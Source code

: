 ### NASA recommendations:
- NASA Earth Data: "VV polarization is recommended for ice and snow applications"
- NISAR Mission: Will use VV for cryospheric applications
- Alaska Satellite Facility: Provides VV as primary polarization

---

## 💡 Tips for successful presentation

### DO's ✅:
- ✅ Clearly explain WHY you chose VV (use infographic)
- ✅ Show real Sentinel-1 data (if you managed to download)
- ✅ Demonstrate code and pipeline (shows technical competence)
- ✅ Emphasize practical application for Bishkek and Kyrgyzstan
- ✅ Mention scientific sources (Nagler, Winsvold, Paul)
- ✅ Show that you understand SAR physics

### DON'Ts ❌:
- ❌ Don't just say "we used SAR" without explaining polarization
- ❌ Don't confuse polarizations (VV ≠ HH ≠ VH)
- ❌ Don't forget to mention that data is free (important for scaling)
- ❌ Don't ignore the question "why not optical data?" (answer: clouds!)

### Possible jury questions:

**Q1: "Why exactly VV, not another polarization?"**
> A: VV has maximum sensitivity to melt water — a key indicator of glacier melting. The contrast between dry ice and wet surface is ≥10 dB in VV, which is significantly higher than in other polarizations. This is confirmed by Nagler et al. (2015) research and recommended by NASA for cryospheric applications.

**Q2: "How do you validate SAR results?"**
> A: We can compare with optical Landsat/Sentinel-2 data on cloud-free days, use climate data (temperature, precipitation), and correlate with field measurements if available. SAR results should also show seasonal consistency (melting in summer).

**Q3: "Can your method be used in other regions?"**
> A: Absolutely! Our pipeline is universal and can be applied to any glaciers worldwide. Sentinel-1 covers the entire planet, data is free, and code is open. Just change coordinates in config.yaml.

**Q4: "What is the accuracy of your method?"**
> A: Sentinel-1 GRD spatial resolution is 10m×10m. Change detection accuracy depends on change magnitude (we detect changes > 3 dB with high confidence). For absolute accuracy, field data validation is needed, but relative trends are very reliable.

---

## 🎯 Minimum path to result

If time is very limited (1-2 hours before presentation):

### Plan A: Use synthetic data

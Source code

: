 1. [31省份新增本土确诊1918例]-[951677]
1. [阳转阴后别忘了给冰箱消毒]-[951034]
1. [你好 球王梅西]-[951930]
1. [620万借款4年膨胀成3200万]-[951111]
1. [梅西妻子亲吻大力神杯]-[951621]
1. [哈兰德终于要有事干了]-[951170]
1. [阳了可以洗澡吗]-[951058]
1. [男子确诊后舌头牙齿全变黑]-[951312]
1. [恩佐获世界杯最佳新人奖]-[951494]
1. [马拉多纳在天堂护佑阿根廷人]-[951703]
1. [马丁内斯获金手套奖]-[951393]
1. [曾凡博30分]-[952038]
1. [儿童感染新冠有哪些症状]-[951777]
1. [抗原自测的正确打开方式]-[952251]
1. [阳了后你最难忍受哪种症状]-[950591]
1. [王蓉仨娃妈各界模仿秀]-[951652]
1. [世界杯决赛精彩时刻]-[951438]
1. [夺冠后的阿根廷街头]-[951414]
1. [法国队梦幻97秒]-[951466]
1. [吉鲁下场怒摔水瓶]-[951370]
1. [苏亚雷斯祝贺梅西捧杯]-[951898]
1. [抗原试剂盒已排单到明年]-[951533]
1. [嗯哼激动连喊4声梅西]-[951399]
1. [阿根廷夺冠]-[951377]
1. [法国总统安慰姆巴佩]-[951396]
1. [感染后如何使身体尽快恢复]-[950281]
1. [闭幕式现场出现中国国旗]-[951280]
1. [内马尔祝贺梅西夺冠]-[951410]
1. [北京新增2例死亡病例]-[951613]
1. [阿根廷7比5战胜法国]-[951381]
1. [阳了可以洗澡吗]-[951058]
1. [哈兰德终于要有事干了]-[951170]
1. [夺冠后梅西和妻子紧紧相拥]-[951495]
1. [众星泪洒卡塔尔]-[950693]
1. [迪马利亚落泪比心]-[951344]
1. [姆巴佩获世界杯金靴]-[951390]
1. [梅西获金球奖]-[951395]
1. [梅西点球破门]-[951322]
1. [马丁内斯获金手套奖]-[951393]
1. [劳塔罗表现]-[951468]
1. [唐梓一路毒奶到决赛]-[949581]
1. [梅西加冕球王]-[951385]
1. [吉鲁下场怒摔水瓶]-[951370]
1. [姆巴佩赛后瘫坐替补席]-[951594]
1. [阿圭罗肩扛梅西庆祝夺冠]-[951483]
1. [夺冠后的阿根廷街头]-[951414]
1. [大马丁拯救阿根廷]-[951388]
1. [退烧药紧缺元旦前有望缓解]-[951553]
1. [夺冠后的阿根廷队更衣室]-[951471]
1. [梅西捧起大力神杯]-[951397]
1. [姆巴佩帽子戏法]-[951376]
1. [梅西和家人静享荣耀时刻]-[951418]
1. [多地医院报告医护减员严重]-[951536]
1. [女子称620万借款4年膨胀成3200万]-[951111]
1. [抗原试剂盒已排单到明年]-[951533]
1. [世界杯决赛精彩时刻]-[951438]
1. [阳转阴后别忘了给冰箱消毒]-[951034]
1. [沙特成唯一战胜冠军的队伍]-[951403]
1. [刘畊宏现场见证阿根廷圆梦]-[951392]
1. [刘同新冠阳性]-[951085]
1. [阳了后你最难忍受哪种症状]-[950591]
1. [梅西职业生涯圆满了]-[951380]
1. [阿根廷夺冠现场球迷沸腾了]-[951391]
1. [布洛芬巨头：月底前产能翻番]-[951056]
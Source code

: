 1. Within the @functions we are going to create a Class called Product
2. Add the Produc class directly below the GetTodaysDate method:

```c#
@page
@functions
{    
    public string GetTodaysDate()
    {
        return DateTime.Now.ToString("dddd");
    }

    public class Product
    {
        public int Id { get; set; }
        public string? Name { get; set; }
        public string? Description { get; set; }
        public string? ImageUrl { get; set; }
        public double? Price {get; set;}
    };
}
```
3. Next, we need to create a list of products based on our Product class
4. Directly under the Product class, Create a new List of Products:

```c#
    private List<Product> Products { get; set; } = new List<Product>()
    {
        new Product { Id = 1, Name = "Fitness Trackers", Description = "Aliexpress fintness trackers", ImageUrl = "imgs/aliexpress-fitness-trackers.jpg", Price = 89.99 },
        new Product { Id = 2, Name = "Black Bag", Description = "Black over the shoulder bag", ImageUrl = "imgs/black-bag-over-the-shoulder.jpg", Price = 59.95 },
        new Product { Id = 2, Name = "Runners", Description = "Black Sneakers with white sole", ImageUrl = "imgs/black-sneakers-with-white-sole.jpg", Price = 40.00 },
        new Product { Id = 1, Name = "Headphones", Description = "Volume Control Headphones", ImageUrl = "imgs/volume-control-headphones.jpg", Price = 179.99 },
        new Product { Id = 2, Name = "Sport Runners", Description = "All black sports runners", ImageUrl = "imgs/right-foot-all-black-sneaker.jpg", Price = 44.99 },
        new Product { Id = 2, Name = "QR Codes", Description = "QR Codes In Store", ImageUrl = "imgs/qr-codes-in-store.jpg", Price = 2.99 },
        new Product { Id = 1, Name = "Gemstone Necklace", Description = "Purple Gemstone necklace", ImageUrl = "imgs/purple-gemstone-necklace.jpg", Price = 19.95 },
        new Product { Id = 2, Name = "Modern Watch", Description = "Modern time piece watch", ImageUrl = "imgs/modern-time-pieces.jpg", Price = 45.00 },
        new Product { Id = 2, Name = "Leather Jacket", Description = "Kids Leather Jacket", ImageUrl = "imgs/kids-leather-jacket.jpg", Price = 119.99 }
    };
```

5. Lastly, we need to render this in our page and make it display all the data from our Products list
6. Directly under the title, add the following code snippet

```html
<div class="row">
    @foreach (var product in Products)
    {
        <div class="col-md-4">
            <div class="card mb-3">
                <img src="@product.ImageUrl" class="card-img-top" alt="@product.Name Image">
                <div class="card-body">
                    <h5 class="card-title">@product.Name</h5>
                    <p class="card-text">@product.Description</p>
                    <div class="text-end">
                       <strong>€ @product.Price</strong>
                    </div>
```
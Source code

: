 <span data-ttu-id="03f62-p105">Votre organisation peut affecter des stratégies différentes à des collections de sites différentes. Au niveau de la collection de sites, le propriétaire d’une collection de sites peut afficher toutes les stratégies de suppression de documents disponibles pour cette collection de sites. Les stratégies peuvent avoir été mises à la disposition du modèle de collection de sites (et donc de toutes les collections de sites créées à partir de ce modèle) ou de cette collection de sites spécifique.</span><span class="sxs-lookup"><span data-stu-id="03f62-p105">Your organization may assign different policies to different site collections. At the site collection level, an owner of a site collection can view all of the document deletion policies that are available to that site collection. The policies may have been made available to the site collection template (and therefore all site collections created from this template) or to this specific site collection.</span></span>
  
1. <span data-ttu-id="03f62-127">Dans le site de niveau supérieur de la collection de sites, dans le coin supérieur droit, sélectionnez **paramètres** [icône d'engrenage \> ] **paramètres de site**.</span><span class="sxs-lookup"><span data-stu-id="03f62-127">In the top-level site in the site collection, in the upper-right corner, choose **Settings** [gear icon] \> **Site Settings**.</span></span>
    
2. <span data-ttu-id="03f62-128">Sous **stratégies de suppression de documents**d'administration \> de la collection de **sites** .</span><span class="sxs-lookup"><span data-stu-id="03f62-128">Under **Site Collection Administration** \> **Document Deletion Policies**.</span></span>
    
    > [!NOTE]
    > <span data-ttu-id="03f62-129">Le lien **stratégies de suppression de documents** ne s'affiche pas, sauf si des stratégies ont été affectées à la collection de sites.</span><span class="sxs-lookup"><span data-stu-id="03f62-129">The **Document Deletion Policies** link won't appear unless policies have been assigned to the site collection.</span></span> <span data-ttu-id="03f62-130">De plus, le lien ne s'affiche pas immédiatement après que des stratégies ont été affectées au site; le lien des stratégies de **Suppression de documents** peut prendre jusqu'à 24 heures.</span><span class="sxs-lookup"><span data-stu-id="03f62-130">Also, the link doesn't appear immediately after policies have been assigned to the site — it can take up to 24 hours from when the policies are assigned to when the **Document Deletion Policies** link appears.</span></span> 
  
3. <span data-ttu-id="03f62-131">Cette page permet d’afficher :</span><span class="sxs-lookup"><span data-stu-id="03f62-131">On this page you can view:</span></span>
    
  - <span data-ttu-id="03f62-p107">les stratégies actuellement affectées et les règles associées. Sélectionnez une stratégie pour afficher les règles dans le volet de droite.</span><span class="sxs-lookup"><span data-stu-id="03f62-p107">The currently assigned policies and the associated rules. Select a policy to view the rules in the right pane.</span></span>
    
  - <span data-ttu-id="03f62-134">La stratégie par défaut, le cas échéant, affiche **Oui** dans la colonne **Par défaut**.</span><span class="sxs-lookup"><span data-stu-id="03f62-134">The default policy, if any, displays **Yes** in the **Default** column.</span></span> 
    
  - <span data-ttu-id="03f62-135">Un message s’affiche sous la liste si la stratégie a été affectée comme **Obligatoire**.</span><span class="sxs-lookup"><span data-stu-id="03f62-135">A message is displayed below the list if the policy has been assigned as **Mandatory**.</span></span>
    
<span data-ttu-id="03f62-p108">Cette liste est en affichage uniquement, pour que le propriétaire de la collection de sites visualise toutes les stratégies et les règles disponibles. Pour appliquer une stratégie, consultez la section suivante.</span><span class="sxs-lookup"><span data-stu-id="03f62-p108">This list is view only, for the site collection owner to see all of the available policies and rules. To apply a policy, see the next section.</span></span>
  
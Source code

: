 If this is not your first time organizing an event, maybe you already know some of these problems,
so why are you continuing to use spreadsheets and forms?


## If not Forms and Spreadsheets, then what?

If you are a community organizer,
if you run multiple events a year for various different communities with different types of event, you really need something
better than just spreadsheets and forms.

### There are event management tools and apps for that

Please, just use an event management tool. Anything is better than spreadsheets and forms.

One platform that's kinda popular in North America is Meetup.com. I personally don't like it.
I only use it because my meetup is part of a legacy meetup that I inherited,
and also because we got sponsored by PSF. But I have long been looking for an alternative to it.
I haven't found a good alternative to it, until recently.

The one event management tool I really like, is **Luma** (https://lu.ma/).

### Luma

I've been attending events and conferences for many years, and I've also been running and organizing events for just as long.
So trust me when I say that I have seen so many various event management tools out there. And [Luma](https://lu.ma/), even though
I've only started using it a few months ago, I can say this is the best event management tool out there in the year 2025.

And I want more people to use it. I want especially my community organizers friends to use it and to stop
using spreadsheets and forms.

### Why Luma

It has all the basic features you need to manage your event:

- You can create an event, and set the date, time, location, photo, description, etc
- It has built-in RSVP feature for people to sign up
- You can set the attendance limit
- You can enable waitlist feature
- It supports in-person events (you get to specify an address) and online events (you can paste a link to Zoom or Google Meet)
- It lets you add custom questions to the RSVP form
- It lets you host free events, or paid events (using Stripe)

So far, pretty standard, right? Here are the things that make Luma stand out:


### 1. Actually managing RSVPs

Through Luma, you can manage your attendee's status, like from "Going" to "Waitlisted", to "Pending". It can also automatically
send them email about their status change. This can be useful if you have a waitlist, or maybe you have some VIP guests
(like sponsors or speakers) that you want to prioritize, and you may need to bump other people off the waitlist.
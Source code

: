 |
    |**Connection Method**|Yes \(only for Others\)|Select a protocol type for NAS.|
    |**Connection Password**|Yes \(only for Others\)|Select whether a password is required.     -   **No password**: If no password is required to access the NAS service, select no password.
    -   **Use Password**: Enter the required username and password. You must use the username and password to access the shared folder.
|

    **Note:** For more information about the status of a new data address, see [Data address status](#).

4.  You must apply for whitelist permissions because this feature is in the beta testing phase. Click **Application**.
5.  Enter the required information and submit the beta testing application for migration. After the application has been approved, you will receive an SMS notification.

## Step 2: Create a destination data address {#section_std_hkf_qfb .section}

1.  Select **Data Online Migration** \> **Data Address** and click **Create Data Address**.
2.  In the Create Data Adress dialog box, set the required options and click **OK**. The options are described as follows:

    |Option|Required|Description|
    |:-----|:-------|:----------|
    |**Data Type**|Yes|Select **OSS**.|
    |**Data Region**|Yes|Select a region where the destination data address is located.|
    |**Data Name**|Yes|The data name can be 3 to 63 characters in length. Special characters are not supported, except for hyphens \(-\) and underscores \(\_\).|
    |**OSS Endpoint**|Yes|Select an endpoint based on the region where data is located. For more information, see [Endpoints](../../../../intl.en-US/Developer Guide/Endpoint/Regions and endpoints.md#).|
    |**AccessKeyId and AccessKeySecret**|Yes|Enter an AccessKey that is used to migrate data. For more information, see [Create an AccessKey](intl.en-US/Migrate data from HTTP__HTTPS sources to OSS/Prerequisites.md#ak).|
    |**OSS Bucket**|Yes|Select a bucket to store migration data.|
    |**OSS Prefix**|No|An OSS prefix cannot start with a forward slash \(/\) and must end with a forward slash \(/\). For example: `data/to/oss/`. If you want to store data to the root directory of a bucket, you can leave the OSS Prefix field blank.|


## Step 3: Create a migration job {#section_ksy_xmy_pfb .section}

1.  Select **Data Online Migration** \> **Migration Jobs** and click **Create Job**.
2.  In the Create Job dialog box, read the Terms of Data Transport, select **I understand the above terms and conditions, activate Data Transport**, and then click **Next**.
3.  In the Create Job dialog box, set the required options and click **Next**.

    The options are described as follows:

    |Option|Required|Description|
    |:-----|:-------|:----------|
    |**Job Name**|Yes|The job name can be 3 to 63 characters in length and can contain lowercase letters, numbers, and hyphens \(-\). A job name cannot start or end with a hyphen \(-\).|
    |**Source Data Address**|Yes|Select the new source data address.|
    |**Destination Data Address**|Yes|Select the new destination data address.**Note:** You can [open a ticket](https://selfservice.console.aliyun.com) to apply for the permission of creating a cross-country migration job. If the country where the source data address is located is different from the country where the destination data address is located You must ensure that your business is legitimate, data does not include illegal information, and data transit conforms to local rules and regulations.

══════════════════════════════

• [WORK REQUIRED]: Copy all lines of the records in which the string "open" can be found.

• [SOLUTION TO THIS EXERCISE]:
> A: Absolutely! Our pipeline is universal and can be applied to any glaciers worldwide. Sentinel-1 covers the entire planet, data is free, and code is open. Just change coordinates in config.yaml.
    |**Destination Data Address**|Yes|Select the new destination data address.**Note:** You can [open a ticket](https://selfservice.console.aliyun.com) to apply for the permission of creating a cross-country migration job. If the country where the source data address is located is different from the country where the destination data address is located You must ensure that your business is legitimate, data does not include illegal information, and data transit conforms to local rules and regulations.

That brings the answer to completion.